» **Source texts of formatted documents**:
___

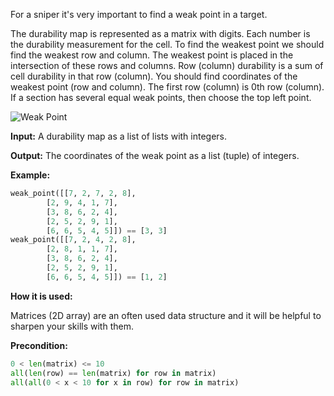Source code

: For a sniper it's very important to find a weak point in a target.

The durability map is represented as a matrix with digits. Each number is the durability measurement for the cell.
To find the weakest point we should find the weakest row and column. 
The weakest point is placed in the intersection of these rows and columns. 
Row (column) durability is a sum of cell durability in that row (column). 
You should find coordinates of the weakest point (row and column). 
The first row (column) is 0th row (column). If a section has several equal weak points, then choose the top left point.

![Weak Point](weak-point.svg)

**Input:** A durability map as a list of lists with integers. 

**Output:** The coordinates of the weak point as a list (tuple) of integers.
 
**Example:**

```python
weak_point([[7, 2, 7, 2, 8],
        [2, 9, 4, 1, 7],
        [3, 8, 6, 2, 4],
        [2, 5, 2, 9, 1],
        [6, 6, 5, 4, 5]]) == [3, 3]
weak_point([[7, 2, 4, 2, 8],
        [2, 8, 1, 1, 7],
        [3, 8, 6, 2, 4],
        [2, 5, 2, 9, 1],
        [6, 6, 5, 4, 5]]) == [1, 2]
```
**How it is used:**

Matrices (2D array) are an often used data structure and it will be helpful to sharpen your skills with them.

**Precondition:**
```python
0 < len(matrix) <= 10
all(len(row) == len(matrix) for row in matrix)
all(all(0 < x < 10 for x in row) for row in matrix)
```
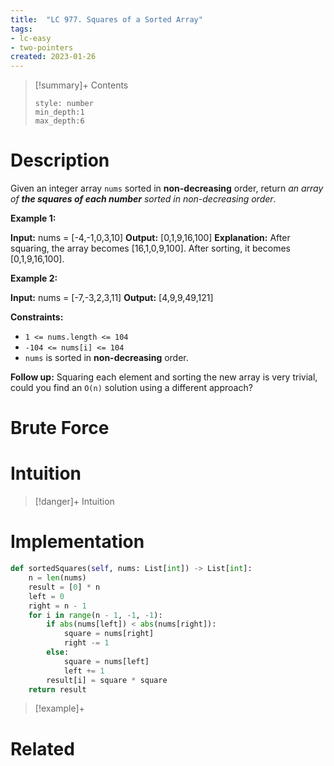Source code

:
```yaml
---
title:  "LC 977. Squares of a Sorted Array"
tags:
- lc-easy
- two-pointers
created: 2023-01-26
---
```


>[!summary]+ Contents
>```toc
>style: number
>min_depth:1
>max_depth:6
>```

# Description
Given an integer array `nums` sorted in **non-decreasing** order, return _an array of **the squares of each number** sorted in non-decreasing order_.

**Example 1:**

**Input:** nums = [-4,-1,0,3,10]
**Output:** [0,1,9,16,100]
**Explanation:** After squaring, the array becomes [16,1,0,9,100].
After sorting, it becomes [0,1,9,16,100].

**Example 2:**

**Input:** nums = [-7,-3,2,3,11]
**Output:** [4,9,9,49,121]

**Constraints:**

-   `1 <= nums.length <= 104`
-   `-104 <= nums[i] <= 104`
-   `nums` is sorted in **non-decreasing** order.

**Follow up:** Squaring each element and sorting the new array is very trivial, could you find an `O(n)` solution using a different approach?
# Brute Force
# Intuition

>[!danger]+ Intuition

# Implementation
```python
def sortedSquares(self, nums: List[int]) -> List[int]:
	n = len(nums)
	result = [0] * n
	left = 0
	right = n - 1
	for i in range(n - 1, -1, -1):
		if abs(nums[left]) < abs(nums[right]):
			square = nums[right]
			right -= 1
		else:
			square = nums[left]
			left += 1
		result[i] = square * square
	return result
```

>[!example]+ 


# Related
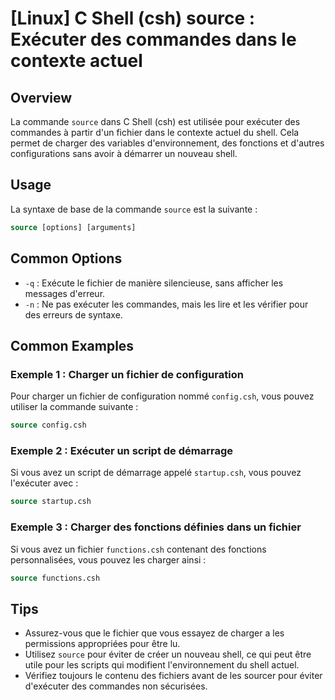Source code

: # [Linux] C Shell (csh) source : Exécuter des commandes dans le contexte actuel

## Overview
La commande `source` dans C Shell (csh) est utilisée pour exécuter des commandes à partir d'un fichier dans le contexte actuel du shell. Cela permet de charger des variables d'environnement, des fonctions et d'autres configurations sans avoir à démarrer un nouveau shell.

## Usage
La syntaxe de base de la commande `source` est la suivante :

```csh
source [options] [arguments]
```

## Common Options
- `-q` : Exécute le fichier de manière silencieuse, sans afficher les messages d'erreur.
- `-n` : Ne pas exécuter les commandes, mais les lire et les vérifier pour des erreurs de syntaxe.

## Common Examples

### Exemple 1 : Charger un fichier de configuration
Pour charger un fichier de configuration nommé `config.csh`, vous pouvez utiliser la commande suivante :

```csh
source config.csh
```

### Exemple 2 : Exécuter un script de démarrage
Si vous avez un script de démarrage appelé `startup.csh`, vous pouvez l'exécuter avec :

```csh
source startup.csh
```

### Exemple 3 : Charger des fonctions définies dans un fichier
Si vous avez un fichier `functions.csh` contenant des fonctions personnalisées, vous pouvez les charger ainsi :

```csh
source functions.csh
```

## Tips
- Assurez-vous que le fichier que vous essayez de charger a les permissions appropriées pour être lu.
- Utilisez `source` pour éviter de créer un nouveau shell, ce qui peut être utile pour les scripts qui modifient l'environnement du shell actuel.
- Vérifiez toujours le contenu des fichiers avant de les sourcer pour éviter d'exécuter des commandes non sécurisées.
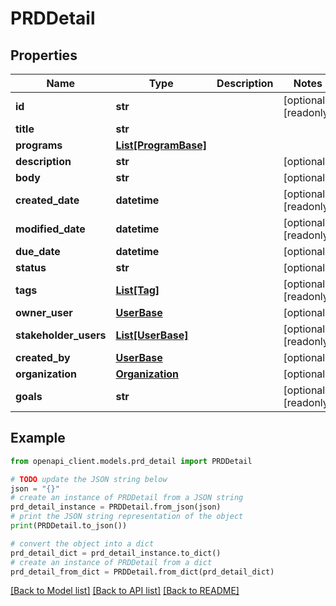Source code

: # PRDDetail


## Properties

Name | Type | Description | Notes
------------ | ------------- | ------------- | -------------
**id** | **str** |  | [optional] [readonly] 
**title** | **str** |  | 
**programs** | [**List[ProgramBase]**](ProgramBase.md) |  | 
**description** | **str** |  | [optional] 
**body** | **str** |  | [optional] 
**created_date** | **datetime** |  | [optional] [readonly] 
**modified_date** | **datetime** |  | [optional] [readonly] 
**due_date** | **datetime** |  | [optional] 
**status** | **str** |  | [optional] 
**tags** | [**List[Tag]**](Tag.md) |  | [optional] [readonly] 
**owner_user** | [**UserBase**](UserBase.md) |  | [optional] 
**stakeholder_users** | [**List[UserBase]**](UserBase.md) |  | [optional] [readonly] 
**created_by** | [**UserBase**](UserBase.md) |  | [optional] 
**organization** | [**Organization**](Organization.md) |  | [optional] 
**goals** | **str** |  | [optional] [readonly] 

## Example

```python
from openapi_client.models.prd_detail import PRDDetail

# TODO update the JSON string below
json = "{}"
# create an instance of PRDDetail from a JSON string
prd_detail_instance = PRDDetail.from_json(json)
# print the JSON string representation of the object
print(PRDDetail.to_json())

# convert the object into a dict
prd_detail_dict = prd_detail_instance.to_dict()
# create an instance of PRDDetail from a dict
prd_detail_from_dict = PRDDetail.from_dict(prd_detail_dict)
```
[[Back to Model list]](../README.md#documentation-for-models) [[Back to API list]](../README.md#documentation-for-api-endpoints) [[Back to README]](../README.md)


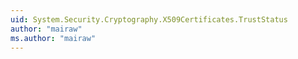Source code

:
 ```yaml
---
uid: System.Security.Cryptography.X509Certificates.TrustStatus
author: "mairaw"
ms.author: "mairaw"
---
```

___

» **TRY IT**: Up to and including the line that holds "To find the", restate word for word each line of the records from their start, and only those lines, leaving out the pictures.

» **WRITTEN RESPONSE**:
Source code

: For a sniper it's very important to find a weak point in a target.

The durability map is represented as a matrix with digits. Each number is the durability measurement for the cell.
To find the weakest point we should find the weakest row and column. 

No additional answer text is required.